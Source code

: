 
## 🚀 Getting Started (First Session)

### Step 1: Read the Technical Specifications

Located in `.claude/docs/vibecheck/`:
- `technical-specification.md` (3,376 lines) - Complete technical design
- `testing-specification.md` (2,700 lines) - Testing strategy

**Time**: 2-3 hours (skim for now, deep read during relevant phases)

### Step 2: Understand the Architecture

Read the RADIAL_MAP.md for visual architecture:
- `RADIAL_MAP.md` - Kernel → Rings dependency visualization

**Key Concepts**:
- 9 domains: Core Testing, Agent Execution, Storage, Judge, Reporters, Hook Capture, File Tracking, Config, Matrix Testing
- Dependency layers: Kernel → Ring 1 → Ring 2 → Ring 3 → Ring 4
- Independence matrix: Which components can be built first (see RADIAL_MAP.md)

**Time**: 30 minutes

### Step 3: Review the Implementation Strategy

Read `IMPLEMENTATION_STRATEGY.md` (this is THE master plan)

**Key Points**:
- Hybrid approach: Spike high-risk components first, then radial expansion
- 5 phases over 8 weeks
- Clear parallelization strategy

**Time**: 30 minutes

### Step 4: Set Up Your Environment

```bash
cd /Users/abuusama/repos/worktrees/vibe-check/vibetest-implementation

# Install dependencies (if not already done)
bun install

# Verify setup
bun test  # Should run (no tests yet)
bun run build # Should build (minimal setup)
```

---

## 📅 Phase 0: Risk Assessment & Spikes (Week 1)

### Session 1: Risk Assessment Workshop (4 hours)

□ □ □ □ □

What to produce:
Give the listing again. Leave every word as it stands.

Task response:
Source code

: 
## 🚀 Getting Started (First Session)

### Step 1: Read the Technical Specifications

Located in `.claude/docs/vibecheck/`:
- `technical-specification.md` (3,376 lines) - Complete technical design
- `testing-specification.md` (2,700 lines) - Testing strategy

**Time**: 2-3 hours (skim for now, deep read during relevant phases)

### Step 2: Understand the Architecture

Read the RADIAL_MAP.md for visual architecture:
- `RADIAL_MAP.md` - Kernel → Rings dependency visualization

**Key Concepts**:
- 9 domains: Core Testing, Agent Execution, Storage, Judge, Reporters, Hook Capture, File Tracking, Config, Matrix Testing
- Dependency layers: Kernel → Ring 1 → Ring 2 → Ring 3 → Ring 4
- Independence matrix: Which components can be built first (see RADIAL_MAP.md)

**Time**: 30 minutes

### Step 3: Review the Implementation Strategy

Read `IMPLEMENTATION_STRATEGY.md` (this is THE master plan)

**Key Points**:
- Hybrid approach: Spike high-risk components first, then radial expansion
- 5 phases over 8 weeks
- Clear parallelization strategy

**Time**: 30 minutes

### Step 4: Set Up Your Environment

```bash
cd /Users/abuusama/repos/worktrees/vibe-check/vibetest-implementation

# Install dependencies (if not already done)
bun install

# Verify setup
bun test  # Should run (no tests yet)
bun run build # Should build (minimal setup)
```

---

## 📅 Phase 0: Risk Assessment & Spikes (Week 1)

### Session 1: Risk Assessment Workshop (4 hours)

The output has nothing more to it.